The cockpit is a work in progress. Here’s what’s on the list:

  • Alfred integration for agent sessions - one hotkey from anywhere to pick and jump to an agent. Show status inline in the Alfred picker.
  • Dashboard notifications - push alerts when an agent finishes or gets stuck, instead of me polling
  • Voice routing - tell the system which agent to talk to, not just talk into whichever terminal is focused. “Hey agent-2, run the tests.”
  • Better merge coordination - when two agents touch related files, detect the conflict before it happens
  • Session recording - capture what each agent did in a session for later review. Some of this exists in published CHOP logs, but it’s manual.

The Meta-Question

Is all this cockpit infrastructure a waste? Every month, models get smarter. Maybe in six months, a single agent can handle what three do today, and I won’t need parallel orchestration at all.

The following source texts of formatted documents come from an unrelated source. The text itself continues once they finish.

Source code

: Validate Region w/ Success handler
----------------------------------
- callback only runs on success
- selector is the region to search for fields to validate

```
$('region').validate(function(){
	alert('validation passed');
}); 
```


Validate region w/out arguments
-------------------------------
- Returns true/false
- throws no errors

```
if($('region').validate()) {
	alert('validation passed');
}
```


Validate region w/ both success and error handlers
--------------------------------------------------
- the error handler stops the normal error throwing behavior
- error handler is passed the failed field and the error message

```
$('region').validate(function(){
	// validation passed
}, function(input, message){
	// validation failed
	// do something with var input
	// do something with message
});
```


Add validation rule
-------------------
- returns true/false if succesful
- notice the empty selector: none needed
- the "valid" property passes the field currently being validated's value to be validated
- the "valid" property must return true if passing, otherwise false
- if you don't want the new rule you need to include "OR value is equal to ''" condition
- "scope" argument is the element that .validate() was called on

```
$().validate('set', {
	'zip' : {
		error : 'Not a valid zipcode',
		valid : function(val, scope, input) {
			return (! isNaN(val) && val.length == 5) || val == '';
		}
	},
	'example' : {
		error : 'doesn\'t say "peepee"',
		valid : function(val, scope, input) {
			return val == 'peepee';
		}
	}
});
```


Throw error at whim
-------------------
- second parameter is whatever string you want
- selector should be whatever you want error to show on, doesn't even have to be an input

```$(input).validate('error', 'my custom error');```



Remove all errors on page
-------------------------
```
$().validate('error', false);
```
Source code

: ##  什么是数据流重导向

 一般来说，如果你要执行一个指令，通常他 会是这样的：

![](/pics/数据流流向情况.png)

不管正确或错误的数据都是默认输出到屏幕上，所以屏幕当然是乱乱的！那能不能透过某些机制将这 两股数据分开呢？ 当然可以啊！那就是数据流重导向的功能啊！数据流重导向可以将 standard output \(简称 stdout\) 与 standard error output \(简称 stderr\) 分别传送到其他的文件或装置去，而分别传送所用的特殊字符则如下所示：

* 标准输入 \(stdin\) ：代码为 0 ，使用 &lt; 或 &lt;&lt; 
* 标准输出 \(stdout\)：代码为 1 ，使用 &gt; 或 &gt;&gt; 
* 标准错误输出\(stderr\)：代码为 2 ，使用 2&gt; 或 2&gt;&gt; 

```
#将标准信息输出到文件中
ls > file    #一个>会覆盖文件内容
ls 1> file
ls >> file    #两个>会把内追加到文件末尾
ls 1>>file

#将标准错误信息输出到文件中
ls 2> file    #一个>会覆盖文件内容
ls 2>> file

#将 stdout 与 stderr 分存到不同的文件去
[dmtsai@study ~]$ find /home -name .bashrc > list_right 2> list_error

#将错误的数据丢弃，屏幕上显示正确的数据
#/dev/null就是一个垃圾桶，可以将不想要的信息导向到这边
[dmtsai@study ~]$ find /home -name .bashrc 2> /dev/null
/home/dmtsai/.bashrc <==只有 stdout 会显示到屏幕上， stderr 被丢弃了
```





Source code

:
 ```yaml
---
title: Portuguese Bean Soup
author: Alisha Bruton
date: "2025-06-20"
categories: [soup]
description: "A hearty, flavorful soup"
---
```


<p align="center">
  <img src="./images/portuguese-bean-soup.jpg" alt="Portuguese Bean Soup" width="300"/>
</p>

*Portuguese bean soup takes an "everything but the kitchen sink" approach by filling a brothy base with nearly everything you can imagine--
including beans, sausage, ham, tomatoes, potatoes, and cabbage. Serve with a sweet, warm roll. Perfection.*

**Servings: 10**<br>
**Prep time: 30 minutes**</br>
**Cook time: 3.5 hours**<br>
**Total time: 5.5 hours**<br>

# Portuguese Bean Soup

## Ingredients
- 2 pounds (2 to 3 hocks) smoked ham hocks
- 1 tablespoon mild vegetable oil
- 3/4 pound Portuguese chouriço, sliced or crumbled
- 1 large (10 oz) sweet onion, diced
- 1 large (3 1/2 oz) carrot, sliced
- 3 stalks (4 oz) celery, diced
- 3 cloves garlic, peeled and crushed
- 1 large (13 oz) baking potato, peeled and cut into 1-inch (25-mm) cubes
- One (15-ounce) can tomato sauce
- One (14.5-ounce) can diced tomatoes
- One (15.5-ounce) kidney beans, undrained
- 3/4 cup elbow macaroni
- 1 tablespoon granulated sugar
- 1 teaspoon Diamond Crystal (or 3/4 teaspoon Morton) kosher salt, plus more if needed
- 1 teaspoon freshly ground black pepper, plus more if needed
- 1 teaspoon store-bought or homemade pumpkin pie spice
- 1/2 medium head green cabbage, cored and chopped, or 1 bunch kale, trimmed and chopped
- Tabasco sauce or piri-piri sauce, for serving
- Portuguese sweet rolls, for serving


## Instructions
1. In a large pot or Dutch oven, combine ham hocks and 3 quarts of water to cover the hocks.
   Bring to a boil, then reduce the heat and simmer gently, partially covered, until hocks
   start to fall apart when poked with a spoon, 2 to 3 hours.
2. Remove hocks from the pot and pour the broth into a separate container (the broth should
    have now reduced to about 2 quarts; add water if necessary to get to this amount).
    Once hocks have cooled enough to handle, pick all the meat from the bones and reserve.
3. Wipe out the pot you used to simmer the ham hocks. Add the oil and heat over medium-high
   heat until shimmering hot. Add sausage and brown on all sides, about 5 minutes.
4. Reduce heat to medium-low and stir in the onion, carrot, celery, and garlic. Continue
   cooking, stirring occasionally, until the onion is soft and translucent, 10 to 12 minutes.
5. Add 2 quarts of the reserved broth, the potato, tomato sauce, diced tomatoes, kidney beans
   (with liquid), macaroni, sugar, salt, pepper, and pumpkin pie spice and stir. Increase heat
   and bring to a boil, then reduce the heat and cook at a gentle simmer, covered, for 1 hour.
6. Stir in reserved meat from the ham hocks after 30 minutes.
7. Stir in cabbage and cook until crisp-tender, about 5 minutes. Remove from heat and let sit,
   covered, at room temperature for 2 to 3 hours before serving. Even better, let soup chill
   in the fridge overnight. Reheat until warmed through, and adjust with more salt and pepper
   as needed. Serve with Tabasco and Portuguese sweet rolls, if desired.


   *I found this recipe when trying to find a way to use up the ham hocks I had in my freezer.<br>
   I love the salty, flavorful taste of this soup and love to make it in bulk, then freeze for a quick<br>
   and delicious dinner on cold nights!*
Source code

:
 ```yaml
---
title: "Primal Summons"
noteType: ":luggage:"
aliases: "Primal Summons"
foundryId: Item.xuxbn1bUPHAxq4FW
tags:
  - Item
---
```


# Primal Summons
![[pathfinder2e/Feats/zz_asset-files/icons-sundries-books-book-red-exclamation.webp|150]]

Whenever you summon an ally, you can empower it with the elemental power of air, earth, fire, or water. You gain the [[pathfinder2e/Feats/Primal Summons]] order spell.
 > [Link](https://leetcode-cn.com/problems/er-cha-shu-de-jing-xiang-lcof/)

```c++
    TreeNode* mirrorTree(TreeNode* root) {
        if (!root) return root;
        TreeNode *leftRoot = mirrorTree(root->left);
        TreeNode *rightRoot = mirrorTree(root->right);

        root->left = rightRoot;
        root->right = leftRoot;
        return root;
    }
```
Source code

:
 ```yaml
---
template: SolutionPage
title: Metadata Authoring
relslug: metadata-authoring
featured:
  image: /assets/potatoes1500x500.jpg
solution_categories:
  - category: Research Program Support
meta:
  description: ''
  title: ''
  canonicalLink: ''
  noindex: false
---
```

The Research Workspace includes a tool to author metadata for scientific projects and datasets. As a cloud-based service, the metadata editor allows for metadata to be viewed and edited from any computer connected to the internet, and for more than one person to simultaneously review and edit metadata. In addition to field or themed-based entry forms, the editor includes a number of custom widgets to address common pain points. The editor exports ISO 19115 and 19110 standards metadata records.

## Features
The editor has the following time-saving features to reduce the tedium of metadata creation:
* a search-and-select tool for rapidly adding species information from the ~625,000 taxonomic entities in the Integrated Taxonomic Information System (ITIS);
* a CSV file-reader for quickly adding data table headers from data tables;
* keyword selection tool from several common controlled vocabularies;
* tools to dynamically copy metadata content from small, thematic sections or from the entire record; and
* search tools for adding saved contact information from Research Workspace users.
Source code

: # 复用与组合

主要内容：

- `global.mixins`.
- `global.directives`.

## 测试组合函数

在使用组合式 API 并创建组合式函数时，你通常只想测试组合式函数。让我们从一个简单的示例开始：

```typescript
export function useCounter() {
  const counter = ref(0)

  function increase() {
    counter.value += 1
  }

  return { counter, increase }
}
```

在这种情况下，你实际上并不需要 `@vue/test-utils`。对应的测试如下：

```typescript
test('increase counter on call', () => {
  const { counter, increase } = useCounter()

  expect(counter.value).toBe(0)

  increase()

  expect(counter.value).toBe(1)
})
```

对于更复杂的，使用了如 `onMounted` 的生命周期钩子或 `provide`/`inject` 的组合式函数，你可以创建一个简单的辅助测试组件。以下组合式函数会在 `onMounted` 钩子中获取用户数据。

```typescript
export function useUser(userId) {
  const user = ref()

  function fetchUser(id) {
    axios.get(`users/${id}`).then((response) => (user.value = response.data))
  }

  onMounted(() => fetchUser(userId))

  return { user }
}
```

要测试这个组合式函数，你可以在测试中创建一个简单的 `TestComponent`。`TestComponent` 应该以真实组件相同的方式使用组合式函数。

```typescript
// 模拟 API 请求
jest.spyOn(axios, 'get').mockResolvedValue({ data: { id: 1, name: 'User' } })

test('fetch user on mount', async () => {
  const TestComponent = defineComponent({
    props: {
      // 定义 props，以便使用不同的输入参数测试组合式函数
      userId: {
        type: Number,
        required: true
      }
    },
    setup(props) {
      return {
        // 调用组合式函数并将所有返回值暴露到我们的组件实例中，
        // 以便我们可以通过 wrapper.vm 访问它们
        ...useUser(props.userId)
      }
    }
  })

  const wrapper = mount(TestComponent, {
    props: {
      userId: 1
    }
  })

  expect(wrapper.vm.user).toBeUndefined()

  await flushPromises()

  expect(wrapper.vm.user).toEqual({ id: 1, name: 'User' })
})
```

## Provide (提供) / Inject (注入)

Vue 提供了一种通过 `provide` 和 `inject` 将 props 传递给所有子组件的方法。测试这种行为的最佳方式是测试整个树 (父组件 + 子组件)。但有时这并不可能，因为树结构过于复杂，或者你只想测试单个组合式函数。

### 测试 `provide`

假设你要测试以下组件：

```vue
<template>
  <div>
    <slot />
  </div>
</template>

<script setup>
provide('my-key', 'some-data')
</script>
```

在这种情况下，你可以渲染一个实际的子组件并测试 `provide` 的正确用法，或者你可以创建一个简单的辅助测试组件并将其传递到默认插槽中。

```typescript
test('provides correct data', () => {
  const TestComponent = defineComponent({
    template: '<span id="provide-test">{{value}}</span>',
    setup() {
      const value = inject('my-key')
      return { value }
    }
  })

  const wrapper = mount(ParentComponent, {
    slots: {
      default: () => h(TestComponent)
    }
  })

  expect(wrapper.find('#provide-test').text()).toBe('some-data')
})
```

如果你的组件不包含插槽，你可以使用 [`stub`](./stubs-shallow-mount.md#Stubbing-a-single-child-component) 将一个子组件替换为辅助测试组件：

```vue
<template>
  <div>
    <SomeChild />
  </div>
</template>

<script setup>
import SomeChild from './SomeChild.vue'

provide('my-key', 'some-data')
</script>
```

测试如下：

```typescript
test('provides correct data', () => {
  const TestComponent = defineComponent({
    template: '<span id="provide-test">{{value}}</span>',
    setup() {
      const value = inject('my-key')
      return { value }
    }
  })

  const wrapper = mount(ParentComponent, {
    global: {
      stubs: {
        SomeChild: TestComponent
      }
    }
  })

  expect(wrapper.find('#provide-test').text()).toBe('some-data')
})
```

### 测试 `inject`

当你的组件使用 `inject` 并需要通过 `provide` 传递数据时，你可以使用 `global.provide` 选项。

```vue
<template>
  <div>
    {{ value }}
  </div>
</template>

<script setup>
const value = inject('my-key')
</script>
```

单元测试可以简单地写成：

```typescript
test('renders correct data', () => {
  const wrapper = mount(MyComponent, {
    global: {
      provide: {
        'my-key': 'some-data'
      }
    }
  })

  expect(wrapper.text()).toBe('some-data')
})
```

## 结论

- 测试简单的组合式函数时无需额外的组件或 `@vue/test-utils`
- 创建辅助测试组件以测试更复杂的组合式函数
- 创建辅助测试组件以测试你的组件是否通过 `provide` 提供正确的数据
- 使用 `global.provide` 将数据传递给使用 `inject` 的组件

Maybe. But the meta-skill here isn’t “how to configure tmux” - it’s how to build a human interface for AI delegation. That problem isn’t going away. The specific tools will change (tmux might become something else, Alfred might not exist), but the pattern of needing visibility, fast switching, and ambient awareness when orchestrating autonomous systems? That’s permanent.

Same thing I said about CHOP tools in general: learn the transferable skills, hold the specific tools loosely.